Please copy all of the entries exactly, but drop every picture.

Records to use START

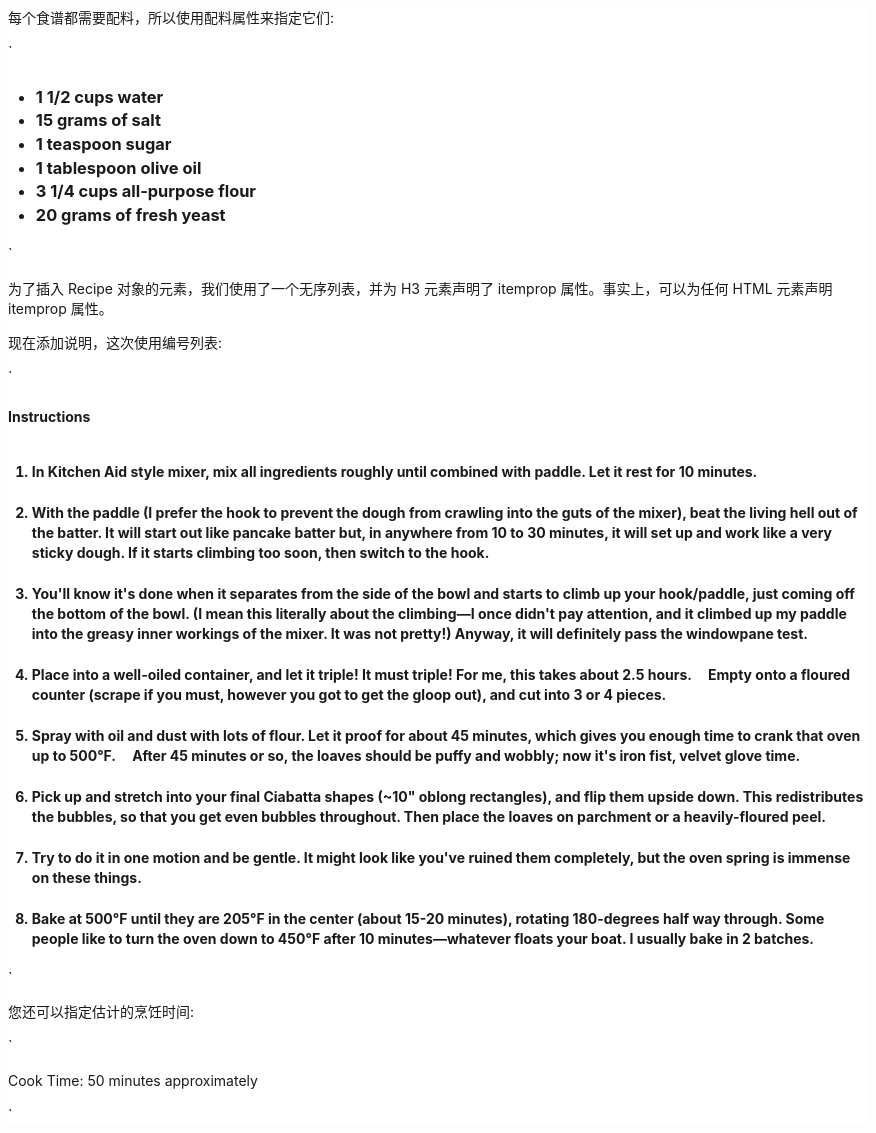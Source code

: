每个食谱都需要配料，所以使用配料属性来指定它们:

`<h3 itemprop="ingredients">
<ul>
<li>1 1/2 cups water </li>
<li>15 grams of salt </li>
<li>1 teaspoon sugar </li>
<li>1 tablespoon olive oil </li>
<li>3 1/4 cups all-purpose flour </li>
<li>20 grams of fresh yeast </li>
</ul>
</h3>`

为了插入 Recipe 对象的元素，我们使用了一个无序列表，并为 H3 元素声明了 itemprop 属性。事实上，可以为任何 HTML 元素声明 itemprop 属性。

现在添加说明，这次使用编号列表:

`<h4 itemprop="instructions">Instructions
<ol>
  <li>In Kitchen Aid style mixer, mix all ingredients roughly until combined with paddle. Let it rest for 10 minutes. </li>
  <li>With the paddle (I prefer the hook to prevent the dough from crawling into the guts of the mixer), beat the living hell out of the batter. It will start out like pancake batter but, in anywhere from 10 to 30 minutes, it will set up and work like a very sticky dough. If it starts climbing too soon, then switch to the hook. </li>
  <li>You'll know it's done when it separates from the side of the bowl and starts to climb up your hook/paddle, just coming off the bottom of the bowl. (I mean this literally about the climbing—I once didn't pay attention, and it climbed up my paddle into the greasy inner workings of the mixer. It was not pretty!) Anyway, it will definitely pass the windowpane test. </li>
  <li>Place into a well-oiled container, and let it triple! It must triple! For me, this takes about 2.5 hours.
    Empty onto a floured counter (scrape if you must, however you got to get the gloop out), and cut into 3 or 4 pieces. </li>
  <li>Spray with oil and dust with lots of flour. Let it proof for about 45 minutes, which gives you enough time to crank that oven up to 500°F.
    After 45 minutes or so, the loaves should be puffy and wobbly; now it's iron fist, velvet glove time. </li>
  <li>Pick up and stretch into your final Ciabatta shapes (~10" oblong rectangles), and flip them upside down. This redistributes the bubbles, so that you get even bubbles throughout. Then place the loaves on parchment or a heavily-floured peel. </li>
  <li>Try to do it in one motion and be gentle. It might look like you've ruined them completely, but the oven spring is immense on these things. </li>
  <li>Bake at 500°F until they are 205°F in the center (about 15-20 minutes), rotating 180-degrees half way through. Some people like to turn the oven down to 450°F after 10 minutes—whatever floats your boat. I usually bake in 2 batches.</li>
</ol>
</h4>`

您还可以指定估计的烹饪时间:

`<p itemprop="cookTime">
Cook Time: 50 minutes approximately
</p>`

Records to use END

Reply to the task -
Source code

:每个食谱都需要配料，所以使用配料属性来指定它们:

`<h3 itemprop="ingredients">
<ul>
<li>1 1/2 cups water </li>
<li>15 grams of salt </li>
<li>1 teaspoon sugar </li>
<li>1 tablespoon olive oil </li>
<li>3 1/4 cups all-purpose flour </li>
<li>20 grams of fresh yeast </li>
</ul>
</h3>`

为了插入 Recipe 对象的元素，我们使用了一个无序列表，并为 H3 元素声明了 itemprop 属性。事实上，可以为任何 HTML 元素声明 itemprop 属性。

现在添加说明，这次使用编号列表:

`<h4 itemprop="instructions">Instructions
<ol>
  <li>In Kitchen Aid style mixer, mix all ingredients roughly until combined with paddle. Let it rest for 10 minutes. </li>
  <li>With the paddle (I prefer the hook to prevent the dough from crawling into the guts of the mixer), beat the living hell out of the batter. It will start out like pancake batter but, in anywhere from 10 to 30 minutes, it will set up and work like a very sticky dough. If it starts climbing too soon, then switch to the hook. </li>
  <li>You'll know it's done when it separates from the side of the bowl and starts to climb up your hook/paddle, just coming off the bottom of the bowl. (I mean this literally about the climbing—I once didn't pay attention, and it climbed up my paddle into the greasy inner workings of the mixer. It was not pretty!) Anyway, it will definitely pass the windowpane test. </li>
  <li>Place into a well-oiled container, and let it triple! It must triple! For me, this takes about 2.5 hours.
    Empty onto a floured counter (scrape if you must, however you got to get the gloop out), and cut into 3 or 4 pieces. </li>
  <li>Spray with oil and dust with lots of flour. Let it proof for about 45 minutes, which gives you enough time to crank that oven up to 500°F.
    After 45 minutes or so, the loaves should be puffy and wobbly; now it's iron fist, velvet glove time. </li>
  <li>Pick up and stretch into your final Ciabatta shapes (~10" oblong rectangles), and flip them upside down. This redistributes the bubbles, so that you get even bubbles throughout. Then place the loaves on parchment or a heavily-floured peel. </li>
  <li>Try to do it in one motion and be gentle. It might look like you've ruined them completely, but the oven spring is immense on these things. </li>
  <li>Bake at 500°F until they are 205°F in the center (about 15-20 minutes), rotating 180-degrees half way through. Some people like to turn the oven down to 450°F after 10 minutes—whatever floats your boat. I usually bake in 2 batches.</li>
</ol>
</h4>`

您还可以指定估计的烹饪时间:

`<p itemprop="cookTime">
Cook Time: 50 minutes approximately
</p>`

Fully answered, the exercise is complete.